So my Eragon story starts...whenever it came out. Many moons ago. My mother brought it home from the library, explaining to me that it was written by a person of an age approximating mine, I ought to be at the very least interested in the fact that he had been published. I believe I looked at the cover, read the author's blurb, and ignored it for the duration of its three-week stay. Eventually it went back to the library, and I more or less forgot about it. I later found out that his parents basically managed the publishing deal for him, being High and Mighty in that field. I am still uncertain about how much of an influence his parents had on its publication, but it didn't seem that I could learn a lot by studying the author's career.
Flash forward to a few months ago. I hear through the grapevine that Eragon is being made into a movie. My reaction: "It was that popular?" Apparently, yes! A stunning hit in the preteen boy population, as I am now finding. And lo, movie rights and such came into play. I was mildly intrigued and inspired again, then remembered that this was the one with the High and Mighty parents, and lost interest and inspiration again. By this time, I had veered around to writing my own characters again, but not terribly successfully. Eragon was once again forgotten, since really, it never had much of a bearing on me as a person, as a writer, or as a reader.
Timeshift! Roughly a month ago, I, in the depths of boredom, begin delving pretty heavily into the world of fandom_wank and its sister groups, where no fandom escapes without a healthy dose of criticism in the midst of the wank. And, lo and behold, Eragon wank was surfacing. Simultaneously, my LJ friendslist was quietly exploding with the Eragon backlash. The general tone: disgust. Apparently Eragon was your basic young hero story with nothing overall to recommend it, and somehow it had finagled its way into being published with too-shiny movie to top it off. Heresy, I say! This continued on through the debut of said movie, which was slammed by what looked like every critic on the planet. Bashing Eragon was what the cool kids were doing, and try this beer, too.

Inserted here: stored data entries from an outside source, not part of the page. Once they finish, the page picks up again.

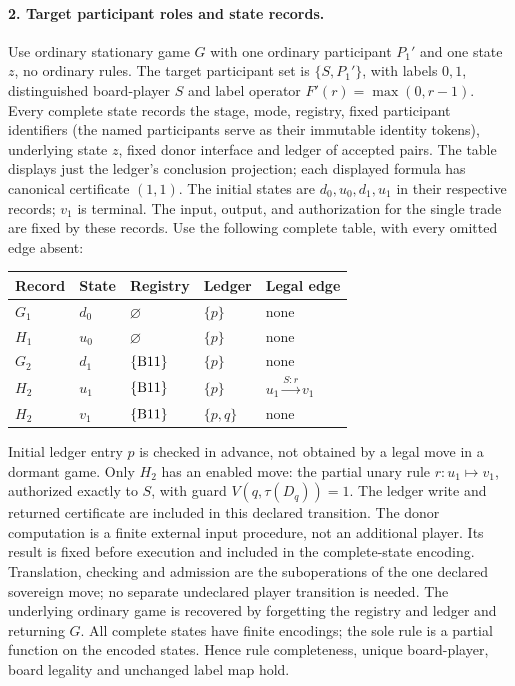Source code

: \documentclass[11pt]{article}
\theoremstyle{definition}\newtheorem{definition}[theorem]{Definition}
\begin{document}
\paragraph{2. Target participant roles and state records.} Use ordinary stationary game $G$ with one ordinary participant $P_1'$ and one state $z$, no ordinary rules. The target participant set is $\{S,P_1'\}$, with labels $0,1$, distinguished board-player $S$ and label operator $F'(r)=\max(0,r-1)$. Every complete state records the stage, mode, registry, fixed participant identifiers (the named participants serve as their immutable identity tokens), underlying state $z$, fixed donor interface and ledger of accepted pairs. The table displays just the ledger's conclusion projection; each displayed formula has canonical certificate $(1,1)$. The initial states are $d_0,u_0,d_1,u_1$ in their respective records; $v_1$ is terminal. The input, output, and authorization for the single trade are fixed by these records. Use the following complete table, with every omitted edge absent:
\begin{center}\small
\begin{tabular}{@{}lllll@{}}
\toprule Record & State & Registry & Ledger & Legal edge\\\midrule
$G_1$ & $d_0$ & $\varnothing$ & $\{p\}$ & none\\
$H_1$ & $u_0$ & $\varnothing$ & $\{p\}$ & none\\
$G_2$ & $d_1$ & $\{\mathrm{B11}\}$ & $\{p\}$ & none\\
$H_2$ & $u_1$ & $\{\mathrm{B11}\}$ & $\{p\}$ & $u_1\xrightarrow{S:r}v_1$\\
$H_2$ & $v_1$ & $\{\mathrm{B11}\}$ & $\{p,q\}$ & none\\\bottomrule
\end{tabular}\end{center}
Initial ledger entry $p$ is checked in advance, not obtained by a legal move in a dormant game. Only $H_2$ has an enabled move: the partial unary rule $r:u_1\mapsto v_1$, authorized exactly to $S$, with guard $V(q,\tau(D_q))=1$. The ledger write and returned certificate are included in this declared transition. The donor computation is a finite external input procedure, not an additional player. Its result is fixed before execution and included in the complete-state encoding. Translation, checking and admission are the suboperations of the one declared sovereign move; no separate undeclared player transition is needed. The underlying ordinary game is recovered by forgetting the registry and ledger and returning $G$. All complete states have finite encodings; the sole rule is a partial function on the encoded states. Hence rule completeness, unique board-player, board legality and unchanged label map hold.
\end{document}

This was all going down around NaNoWriMo. I'd steamrollered through over 30,000 words in about six days, finished early despite a late start and a week of writing apathy, and was just about set to finish, flesh out, and edit the finished product when I came down with a pretty severe case of stage fright. I felt I couldn't plot worth a damn, couldn't create dynamic characters even if my life was worth it, had too much dialogue, and all those lovely things. I have to say, this mindset wasn't the one I would have chosen to get me through my first college finals, but there it was.

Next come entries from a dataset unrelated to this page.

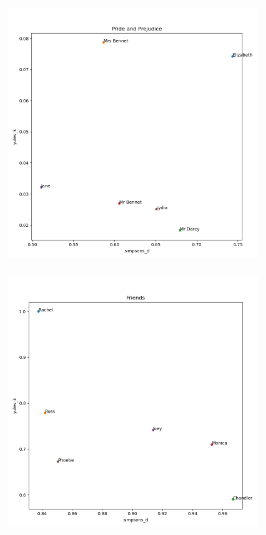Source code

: \documentclass{article}
\newcommand{\mediumimagewidth}{250}
\begin{document}
\begin{titlepage}
\begin{figure}[H]
\centering
\includegraphics[width=\mediumimagewidth]{images/Pride and Prejudice_heuristics.png}
\end{figure}

\begin{figure}[H]
\centering
\includegraphics[width=\mediumimagewidth]{images/Friends_heuristics.png}
\end{figure}


\end{titlepage}
\end{document}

So, in my depths of homework-avoidance, quickly flagging self-esteem as a writer, and many late nights on the Internet, something of a protest began to form in my head whenever I ran across these Eragon-bashings. It wasn't anywhere near coherent, as I opened many a comment window, tried to think how to articulate what I wanted to say, and consistently failed. "Masses of teenagers finagling their way into being published? Lead me to it!" was one of the main contenders, as was "On behalf of no one, I'd like to say that teenage writers aren't always that bad...wait, who the hell am I kidding? I've seen fanfiction.net."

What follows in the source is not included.